● **WORK ORDER**
Work out how many lines below contain "hemicompact". Provide only the figure.

Data items:
--------
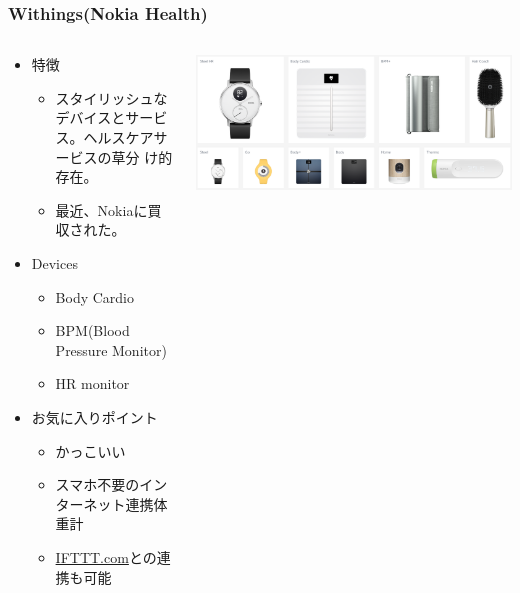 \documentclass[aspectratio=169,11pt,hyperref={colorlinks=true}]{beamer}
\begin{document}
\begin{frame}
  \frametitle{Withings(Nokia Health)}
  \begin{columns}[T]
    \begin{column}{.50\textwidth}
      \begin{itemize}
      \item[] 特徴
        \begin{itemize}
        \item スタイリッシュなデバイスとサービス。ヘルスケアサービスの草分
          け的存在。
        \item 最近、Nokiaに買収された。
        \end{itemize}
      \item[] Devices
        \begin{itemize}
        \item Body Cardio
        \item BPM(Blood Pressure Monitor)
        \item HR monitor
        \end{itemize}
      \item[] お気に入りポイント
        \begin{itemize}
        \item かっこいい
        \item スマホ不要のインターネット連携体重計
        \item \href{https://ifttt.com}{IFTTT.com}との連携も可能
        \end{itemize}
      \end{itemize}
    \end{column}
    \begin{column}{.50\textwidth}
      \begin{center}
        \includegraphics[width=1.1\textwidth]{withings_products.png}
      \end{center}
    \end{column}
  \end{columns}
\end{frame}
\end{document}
--------
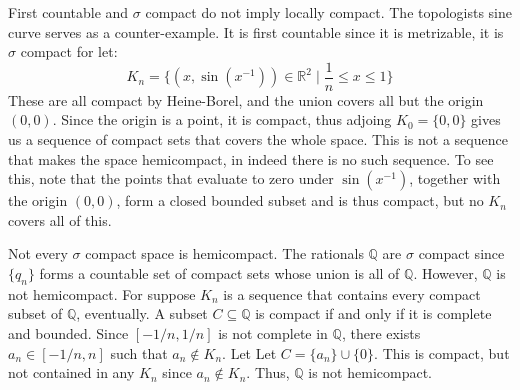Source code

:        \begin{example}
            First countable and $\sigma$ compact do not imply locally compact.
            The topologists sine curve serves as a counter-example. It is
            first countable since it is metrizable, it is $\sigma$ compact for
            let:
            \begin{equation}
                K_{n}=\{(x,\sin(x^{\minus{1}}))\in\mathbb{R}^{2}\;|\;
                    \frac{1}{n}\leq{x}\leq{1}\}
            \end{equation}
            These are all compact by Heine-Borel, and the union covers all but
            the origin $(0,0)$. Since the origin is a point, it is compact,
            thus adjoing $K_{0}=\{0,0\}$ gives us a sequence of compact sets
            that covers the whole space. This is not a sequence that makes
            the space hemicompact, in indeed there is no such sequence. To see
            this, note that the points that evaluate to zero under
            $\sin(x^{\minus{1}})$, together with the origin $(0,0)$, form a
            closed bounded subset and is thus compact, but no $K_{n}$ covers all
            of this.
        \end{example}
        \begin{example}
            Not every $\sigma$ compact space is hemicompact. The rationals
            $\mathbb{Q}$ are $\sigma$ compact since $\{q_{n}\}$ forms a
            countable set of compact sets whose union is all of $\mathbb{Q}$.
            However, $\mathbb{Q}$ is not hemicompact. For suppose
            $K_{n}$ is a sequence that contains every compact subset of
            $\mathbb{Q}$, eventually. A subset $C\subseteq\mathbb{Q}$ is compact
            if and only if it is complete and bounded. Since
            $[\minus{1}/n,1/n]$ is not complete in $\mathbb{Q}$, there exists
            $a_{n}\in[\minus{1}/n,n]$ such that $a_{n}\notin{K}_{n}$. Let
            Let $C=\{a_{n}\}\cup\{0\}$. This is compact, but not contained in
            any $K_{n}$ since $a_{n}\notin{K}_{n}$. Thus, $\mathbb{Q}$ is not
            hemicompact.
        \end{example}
--------
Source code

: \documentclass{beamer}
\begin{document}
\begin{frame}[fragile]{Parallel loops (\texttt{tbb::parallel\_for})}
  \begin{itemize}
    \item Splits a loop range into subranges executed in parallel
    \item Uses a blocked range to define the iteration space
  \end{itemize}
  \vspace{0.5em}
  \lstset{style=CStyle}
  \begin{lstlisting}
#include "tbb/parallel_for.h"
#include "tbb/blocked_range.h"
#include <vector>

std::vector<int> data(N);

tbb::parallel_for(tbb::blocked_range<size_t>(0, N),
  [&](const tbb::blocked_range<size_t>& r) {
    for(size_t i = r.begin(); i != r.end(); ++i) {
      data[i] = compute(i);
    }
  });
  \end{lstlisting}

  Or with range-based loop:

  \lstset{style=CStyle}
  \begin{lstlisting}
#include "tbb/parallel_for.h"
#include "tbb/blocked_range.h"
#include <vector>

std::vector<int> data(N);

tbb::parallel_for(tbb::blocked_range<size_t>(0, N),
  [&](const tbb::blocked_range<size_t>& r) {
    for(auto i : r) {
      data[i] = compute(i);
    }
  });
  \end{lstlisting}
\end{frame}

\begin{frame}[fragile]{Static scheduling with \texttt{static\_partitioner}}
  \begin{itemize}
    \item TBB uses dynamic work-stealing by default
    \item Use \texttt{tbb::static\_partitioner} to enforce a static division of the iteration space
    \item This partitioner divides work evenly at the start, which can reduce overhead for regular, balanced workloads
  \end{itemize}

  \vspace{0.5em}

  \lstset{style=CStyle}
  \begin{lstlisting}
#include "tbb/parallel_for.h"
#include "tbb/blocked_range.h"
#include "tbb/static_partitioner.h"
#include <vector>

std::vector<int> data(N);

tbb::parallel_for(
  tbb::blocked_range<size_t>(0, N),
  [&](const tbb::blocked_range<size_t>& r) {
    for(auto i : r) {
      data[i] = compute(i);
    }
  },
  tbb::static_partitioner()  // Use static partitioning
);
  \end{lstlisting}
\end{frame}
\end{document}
--------
● **EXERCISE RESULT**
4